Comparative legal systems have begun to reflect similar developments. In countries like Canada and the Netherlands, courts have recognized cohabiting same-sex partners as de facto family units, even prior to marriage equality. In Germany and Malta, civil union laws preceded full marriage rights, providing legal recognition for “life partnerships” that were functionally equivalent to family.
In India, while Supriyo, did not grant same-sex marriage legal recognition, it did not deny the capacity of queer individuals to form familial bonds. The Madras High Court’s reference to the “deed of familial association” in Prasanna J. is a significant development. This deed gives partners a way to officially express their commitment, divide household duties, and make healthcare decisions for one another, filling an important gap since same-sex couples currently have no right to marry.

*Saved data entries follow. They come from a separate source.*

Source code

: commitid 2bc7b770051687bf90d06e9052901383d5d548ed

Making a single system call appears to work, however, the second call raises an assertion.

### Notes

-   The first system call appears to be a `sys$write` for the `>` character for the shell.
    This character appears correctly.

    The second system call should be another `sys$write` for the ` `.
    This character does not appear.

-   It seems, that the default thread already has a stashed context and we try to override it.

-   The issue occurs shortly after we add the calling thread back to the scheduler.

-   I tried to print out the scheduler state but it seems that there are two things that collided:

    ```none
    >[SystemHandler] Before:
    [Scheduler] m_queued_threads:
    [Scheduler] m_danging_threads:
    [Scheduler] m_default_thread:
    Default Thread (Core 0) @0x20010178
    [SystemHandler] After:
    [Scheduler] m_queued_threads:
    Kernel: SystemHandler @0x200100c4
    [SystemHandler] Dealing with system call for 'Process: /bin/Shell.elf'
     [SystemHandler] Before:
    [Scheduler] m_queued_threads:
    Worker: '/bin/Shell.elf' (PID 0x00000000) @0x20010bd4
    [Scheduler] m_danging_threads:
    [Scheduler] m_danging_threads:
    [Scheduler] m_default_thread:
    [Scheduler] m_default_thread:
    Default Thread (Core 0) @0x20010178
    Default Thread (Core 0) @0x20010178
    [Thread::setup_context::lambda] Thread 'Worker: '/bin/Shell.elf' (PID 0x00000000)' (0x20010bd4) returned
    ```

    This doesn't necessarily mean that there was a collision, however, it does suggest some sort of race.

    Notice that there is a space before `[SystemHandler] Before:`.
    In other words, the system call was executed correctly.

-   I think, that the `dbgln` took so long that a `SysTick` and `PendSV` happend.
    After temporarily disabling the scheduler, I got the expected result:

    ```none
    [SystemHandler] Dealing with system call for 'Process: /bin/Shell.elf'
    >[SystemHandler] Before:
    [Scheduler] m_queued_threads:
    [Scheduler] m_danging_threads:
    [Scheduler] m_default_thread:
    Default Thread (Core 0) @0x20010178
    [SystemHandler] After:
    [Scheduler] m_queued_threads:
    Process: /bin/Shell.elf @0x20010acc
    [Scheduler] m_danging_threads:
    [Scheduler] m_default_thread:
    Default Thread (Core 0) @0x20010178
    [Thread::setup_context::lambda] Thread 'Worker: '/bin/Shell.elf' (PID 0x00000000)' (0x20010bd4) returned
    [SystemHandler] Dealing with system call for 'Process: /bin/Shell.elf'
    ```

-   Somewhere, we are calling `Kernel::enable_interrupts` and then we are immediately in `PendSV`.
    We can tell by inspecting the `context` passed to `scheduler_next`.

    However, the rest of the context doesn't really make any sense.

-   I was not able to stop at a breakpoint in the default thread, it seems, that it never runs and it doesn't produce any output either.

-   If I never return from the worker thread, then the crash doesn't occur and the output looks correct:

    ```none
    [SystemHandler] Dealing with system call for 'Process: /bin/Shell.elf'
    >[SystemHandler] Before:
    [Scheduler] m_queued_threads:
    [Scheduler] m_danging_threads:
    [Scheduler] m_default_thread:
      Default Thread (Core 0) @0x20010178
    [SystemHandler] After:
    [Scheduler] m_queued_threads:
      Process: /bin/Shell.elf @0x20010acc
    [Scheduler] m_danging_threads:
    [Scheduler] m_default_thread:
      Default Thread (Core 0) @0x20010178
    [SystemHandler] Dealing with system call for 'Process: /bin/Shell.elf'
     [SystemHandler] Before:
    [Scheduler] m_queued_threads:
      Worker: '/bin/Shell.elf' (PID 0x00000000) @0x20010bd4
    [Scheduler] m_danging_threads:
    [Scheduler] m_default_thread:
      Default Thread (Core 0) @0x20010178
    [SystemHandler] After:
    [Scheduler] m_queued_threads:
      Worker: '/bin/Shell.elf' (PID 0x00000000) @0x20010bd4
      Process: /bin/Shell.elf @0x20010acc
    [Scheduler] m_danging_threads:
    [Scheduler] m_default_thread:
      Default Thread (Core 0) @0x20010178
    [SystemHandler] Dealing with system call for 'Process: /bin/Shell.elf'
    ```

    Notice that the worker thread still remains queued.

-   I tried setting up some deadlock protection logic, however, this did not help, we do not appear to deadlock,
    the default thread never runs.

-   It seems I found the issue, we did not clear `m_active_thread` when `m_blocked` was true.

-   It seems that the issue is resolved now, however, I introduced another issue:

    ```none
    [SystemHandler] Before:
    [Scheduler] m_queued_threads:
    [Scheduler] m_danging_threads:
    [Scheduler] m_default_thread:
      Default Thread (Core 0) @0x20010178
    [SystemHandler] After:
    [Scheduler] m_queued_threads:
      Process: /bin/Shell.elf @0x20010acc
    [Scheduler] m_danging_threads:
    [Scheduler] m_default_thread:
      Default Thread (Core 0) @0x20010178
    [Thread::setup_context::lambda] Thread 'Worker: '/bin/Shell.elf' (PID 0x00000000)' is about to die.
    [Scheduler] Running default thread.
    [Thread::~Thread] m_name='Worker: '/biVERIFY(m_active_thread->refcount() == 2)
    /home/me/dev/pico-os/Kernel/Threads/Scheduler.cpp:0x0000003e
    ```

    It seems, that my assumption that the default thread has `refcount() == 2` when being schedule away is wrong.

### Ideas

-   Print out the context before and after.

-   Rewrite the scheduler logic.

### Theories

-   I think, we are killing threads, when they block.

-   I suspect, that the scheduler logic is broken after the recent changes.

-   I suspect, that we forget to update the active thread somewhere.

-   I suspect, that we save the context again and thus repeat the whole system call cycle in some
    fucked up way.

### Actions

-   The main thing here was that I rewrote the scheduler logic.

Indian constitutional courts have also recognized broader ideas of what a family can be. In Deepika Singh, the Supreme Court held that families don’t have to follow the traditional mold, unmarried couples and single-parent households deserve the same respect and legal protection as traditional nuclear families. By applying this logic to queer relationships, the judiciary moves towards a more inclusive understanding of family.
The Madras High Court’s judgement is not only consistent with constitutional doctrine but also aligned with evolving international human rights values and domestic judicial trends. It also echoes what queer communities have long believed: that family isn’t just something we’re born into, it is something we build through love, care, and mutual support.
Towards Institutional Change: The Road Ahead
While this judgment affirms individual freedom and chosen kinship, it also signals areas for future legal and institutional development. The court’s reference to “deed of familial association” opens the door for states to develop legal tools that recognize queer partnership, even without marriage rights. This recognition could guide future work by the Law Commission as it revisits civil union frameworks or broader family law reforms. Just as importantly, the court’s strong rebuke of police inaction underscores the need for real sensitization within the enforcement. Integrating the Yogyakarta Principles into police training, especially the duty to protect against family violence could help ensure that queer voices are heard and not dismissed.
Conclusion
This judgment marks a significant milestone in the evolution of Indian law regarding personal liberty, privacy, and LGBTQIA+ rights. By focusing on individuals’ choice, recognizing same-sex relationships outside of marriage, and calling out police inaction, the court declares: when love is freely chosen, the Constitution protects it.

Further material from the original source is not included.